● Prompt
Since only the total is wanted, give the number of lines in the listing below that hold the string "shut" and add nothing.

● Source information
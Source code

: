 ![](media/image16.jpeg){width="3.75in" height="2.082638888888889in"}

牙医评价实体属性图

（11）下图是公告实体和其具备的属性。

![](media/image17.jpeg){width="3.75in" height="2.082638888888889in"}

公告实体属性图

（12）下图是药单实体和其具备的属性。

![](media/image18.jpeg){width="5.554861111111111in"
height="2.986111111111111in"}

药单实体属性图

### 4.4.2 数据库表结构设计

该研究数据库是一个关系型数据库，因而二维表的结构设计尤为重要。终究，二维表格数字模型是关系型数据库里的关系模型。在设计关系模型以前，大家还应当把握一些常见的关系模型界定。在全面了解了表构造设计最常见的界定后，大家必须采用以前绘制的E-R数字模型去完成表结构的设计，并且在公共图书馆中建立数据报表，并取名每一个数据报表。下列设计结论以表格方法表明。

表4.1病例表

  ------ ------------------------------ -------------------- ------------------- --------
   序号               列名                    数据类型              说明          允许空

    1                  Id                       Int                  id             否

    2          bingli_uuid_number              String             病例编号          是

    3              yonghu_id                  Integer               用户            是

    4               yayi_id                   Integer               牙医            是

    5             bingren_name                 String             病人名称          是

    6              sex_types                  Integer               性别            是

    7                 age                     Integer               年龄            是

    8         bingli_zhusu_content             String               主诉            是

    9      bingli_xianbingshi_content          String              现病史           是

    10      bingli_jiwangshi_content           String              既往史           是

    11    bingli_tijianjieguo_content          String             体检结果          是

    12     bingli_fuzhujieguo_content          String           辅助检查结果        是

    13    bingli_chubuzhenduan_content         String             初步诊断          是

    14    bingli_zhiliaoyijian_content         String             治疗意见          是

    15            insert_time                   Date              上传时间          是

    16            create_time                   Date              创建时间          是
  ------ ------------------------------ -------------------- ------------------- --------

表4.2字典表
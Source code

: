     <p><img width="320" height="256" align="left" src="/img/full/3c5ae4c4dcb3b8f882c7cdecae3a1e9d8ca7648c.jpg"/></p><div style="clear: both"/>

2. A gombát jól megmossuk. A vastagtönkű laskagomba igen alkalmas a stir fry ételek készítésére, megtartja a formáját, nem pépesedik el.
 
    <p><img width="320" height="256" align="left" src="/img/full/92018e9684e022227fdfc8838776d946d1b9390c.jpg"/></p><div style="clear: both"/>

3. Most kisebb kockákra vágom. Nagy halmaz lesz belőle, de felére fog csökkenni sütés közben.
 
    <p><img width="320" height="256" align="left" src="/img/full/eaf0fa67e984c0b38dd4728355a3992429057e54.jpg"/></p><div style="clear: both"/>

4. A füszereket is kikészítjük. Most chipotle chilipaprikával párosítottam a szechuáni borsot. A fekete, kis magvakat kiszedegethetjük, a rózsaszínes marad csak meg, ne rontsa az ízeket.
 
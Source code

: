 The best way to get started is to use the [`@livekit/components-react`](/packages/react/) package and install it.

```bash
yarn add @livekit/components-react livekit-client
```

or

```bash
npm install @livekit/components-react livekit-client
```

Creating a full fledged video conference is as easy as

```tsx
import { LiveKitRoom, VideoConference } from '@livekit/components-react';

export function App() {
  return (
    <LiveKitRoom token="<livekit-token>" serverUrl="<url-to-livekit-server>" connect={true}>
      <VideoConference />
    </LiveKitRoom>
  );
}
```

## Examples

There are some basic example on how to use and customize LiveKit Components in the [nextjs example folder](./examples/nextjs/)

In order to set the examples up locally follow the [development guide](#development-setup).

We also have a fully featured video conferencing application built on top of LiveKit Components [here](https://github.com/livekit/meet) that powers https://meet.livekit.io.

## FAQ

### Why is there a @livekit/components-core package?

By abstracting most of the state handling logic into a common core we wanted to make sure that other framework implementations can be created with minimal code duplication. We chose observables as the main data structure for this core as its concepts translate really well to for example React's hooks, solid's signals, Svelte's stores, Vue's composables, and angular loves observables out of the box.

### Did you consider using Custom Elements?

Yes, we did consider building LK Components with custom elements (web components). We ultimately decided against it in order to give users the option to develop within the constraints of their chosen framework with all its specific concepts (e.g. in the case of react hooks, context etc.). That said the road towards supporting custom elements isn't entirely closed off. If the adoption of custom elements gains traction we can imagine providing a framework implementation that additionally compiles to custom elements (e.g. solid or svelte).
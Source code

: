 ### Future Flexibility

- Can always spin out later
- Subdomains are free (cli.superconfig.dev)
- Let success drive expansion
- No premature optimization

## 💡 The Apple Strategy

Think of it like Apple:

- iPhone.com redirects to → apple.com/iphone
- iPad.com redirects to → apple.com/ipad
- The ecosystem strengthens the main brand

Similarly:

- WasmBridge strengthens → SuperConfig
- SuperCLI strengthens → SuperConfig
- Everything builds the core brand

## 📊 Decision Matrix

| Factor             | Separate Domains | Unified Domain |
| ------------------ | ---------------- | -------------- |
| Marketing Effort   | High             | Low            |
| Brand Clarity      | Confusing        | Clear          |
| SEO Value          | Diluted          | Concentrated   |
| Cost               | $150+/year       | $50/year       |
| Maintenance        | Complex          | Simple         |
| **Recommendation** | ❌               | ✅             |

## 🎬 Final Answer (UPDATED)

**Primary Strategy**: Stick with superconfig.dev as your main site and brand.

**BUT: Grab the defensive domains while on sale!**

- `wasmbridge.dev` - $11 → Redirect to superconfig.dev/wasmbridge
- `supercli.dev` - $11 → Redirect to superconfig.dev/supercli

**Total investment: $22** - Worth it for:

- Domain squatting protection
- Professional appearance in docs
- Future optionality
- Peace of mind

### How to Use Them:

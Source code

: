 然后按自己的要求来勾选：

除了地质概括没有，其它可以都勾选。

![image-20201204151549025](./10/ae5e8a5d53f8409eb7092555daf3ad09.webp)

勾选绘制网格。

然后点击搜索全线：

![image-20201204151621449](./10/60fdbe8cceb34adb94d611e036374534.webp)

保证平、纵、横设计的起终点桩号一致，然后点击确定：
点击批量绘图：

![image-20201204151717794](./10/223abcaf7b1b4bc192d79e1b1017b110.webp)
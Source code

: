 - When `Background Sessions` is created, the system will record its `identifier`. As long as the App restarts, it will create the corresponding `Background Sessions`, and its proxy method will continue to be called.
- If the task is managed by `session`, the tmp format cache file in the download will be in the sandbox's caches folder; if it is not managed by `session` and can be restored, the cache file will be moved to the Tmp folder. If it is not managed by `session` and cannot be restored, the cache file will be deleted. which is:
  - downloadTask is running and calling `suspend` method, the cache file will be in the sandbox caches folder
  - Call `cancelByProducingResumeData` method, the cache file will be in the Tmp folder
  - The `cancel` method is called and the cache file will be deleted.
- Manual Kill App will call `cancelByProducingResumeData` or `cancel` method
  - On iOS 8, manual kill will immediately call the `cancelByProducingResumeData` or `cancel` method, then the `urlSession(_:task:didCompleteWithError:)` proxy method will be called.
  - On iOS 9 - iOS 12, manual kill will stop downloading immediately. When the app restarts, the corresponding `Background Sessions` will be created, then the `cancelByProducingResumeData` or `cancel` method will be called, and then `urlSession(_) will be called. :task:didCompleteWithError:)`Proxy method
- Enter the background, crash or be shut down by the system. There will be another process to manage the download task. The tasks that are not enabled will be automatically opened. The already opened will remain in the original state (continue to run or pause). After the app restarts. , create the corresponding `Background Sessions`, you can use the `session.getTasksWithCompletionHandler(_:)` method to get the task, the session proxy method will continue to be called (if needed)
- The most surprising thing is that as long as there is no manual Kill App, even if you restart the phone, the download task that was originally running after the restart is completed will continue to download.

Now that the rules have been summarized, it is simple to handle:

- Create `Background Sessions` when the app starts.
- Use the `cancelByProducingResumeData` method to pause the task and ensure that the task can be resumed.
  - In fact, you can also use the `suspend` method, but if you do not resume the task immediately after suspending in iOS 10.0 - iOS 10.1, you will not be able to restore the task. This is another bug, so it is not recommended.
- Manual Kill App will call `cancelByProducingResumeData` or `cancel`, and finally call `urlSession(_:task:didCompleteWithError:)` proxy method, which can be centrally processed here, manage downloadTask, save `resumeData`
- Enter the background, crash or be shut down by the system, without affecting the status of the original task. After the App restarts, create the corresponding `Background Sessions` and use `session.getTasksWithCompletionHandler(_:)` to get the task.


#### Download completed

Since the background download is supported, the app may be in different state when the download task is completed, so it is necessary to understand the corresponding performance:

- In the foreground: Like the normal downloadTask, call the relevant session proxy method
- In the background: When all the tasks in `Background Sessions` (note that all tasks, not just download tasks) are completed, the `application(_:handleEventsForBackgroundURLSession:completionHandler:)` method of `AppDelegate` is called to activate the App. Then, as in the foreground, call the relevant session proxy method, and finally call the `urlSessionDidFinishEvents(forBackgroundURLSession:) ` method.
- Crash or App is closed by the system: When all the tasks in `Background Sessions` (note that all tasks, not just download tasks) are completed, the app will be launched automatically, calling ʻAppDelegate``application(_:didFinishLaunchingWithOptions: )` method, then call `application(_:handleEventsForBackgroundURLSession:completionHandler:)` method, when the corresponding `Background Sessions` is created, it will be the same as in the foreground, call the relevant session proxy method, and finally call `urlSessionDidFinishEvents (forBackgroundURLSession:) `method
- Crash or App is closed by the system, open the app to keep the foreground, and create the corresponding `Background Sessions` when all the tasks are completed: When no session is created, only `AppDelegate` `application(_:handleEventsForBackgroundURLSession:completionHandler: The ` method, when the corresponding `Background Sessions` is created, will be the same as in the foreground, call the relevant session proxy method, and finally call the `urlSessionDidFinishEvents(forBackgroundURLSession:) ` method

● Solution to this task
2